What this task involves — Return every line from the listing where the word "system" occurs.

Available data —
>>
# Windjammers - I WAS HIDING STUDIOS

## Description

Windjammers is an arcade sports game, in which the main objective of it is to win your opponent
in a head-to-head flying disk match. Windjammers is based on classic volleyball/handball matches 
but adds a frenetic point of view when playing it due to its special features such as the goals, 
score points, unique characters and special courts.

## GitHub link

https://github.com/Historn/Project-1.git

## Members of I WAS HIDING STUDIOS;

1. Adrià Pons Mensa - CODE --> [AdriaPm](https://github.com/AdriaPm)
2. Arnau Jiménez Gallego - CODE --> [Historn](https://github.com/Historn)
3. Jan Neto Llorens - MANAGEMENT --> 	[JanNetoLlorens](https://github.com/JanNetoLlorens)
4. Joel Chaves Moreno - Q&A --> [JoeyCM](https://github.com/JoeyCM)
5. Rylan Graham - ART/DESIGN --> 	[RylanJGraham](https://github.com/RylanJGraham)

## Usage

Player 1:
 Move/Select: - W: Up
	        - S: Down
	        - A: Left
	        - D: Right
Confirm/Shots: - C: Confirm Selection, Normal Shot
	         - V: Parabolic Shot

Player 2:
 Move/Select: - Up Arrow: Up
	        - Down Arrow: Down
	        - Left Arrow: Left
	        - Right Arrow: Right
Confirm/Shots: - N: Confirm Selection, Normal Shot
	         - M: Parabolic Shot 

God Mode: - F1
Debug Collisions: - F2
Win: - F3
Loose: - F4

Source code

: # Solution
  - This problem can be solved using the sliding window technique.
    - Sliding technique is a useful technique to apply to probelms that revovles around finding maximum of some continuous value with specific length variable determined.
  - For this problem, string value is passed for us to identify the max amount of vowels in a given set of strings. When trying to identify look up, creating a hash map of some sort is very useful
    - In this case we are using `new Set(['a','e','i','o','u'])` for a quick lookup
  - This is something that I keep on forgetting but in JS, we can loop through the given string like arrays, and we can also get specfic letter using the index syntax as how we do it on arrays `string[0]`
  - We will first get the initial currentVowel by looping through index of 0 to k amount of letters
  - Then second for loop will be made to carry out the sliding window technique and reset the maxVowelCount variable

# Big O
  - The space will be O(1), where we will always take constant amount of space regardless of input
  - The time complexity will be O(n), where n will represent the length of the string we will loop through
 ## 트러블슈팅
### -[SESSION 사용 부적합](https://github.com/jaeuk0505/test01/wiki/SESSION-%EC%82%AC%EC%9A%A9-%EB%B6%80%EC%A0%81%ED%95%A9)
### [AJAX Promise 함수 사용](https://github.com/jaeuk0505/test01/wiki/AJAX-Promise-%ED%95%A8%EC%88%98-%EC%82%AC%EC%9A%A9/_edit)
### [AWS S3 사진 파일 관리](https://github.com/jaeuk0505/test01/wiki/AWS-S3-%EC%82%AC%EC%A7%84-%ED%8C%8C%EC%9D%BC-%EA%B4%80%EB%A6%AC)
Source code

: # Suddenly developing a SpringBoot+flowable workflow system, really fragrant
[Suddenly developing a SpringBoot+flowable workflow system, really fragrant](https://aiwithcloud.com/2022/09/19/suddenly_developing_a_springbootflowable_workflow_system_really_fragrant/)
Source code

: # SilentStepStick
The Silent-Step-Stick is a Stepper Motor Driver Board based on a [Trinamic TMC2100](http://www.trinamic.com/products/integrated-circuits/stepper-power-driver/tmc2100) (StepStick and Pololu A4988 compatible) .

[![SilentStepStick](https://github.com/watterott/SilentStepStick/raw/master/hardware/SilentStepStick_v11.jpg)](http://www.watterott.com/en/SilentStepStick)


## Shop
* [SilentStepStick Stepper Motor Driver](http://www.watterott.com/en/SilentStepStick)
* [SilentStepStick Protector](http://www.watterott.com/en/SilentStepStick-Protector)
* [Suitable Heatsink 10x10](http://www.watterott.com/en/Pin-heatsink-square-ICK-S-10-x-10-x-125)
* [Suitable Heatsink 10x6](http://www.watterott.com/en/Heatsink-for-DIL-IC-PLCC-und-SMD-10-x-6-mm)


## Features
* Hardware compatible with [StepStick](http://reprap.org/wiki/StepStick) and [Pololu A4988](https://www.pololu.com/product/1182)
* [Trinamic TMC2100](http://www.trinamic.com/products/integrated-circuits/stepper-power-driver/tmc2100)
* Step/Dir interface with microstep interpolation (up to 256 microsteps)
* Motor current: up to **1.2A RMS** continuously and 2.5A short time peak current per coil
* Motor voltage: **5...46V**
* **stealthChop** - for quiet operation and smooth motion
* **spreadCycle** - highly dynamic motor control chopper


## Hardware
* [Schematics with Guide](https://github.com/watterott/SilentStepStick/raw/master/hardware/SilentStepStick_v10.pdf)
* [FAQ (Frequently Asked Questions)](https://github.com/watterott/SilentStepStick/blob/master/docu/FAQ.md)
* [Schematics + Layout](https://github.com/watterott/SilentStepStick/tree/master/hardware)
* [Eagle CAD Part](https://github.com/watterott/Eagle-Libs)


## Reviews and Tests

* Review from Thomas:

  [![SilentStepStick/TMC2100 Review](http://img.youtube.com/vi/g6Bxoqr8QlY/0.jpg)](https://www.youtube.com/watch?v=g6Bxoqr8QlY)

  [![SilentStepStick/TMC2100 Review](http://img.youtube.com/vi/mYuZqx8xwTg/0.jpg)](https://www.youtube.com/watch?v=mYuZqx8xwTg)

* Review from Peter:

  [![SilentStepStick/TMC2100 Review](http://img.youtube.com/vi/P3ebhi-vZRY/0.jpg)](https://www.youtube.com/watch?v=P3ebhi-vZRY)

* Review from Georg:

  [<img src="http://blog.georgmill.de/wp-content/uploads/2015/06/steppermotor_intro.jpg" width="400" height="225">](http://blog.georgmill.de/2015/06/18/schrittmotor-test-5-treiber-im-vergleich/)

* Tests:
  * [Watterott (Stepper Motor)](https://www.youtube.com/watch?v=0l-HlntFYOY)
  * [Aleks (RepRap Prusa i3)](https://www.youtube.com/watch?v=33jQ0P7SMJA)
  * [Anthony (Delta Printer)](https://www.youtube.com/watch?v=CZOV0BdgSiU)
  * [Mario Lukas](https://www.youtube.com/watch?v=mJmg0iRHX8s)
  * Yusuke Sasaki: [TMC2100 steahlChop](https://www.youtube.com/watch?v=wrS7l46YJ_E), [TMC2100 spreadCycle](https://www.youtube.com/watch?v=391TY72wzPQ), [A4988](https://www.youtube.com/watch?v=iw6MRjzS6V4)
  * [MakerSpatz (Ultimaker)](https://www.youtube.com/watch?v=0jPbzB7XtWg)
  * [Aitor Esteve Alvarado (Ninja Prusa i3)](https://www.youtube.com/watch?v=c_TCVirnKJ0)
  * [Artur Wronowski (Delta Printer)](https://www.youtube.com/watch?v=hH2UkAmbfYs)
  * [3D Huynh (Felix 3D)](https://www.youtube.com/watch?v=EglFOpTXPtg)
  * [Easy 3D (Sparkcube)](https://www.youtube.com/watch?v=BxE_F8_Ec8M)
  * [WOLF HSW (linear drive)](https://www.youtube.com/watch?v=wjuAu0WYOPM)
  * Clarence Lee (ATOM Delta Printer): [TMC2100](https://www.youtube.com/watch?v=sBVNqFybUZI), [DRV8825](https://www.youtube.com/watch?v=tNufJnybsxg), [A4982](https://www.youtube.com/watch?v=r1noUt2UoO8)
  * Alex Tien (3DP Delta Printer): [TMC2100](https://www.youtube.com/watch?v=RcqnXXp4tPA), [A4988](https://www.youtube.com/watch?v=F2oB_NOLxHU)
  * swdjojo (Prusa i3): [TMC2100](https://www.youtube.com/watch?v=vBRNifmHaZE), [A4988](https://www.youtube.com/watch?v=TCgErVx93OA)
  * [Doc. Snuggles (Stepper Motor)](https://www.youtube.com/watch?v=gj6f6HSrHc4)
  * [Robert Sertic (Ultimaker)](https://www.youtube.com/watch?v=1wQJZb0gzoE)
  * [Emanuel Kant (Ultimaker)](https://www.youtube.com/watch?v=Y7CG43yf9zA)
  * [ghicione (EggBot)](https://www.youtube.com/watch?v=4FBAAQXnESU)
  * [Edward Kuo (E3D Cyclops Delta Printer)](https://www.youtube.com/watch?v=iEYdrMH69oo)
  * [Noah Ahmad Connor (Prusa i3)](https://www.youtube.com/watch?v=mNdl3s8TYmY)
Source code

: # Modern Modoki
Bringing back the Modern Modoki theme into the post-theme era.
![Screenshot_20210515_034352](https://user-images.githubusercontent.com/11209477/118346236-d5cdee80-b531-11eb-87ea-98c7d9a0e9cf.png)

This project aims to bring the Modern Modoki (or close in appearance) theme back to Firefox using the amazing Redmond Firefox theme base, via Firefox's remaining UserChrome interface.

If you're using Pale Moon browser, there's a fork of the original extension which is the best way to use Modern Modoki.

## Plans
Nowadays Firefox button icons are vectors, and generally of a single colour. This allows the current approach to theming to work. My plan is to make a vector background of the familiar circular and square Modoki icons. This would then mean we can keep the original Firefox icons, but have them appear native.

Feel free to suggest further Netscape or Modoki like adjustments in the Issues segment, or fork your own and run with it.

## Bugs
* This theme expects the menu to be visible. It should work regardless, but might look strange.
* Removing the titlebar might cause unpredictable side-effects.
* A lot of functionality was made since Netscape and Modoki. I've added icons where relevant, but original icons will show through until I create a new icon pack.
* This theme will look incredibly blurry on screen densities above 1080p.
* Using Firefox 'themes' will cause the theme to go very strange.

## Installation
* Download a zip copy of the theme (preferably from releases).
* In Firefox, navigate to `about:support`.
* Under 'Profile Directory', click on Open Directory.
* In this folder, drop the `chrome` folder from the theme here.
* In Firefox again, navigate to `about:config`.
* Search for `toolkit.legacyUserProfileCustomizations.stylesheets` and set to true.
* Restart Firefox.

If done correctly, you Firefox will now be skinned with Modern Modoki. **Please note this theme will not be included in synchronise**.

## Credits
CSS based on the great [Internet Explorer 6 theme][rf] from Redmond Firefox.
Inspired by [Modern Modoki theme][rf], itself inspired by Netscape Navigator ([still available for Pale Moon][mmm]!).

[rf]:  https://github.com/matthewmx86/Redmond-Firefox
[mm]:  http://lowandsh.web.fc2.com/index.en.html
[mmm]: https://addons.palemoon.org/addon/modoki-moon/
<<
Finished exercise —
: # Suddenly developing a SpringBoot+flowable workflow system, really fragrant
[Suddenly developing a SpringBoot+flowable workflow system, really fragrant](https://aiwithcloud.com/2022/09/19/suddenly_developing_a_springbootflowable_workflow_system_really_fragrant/)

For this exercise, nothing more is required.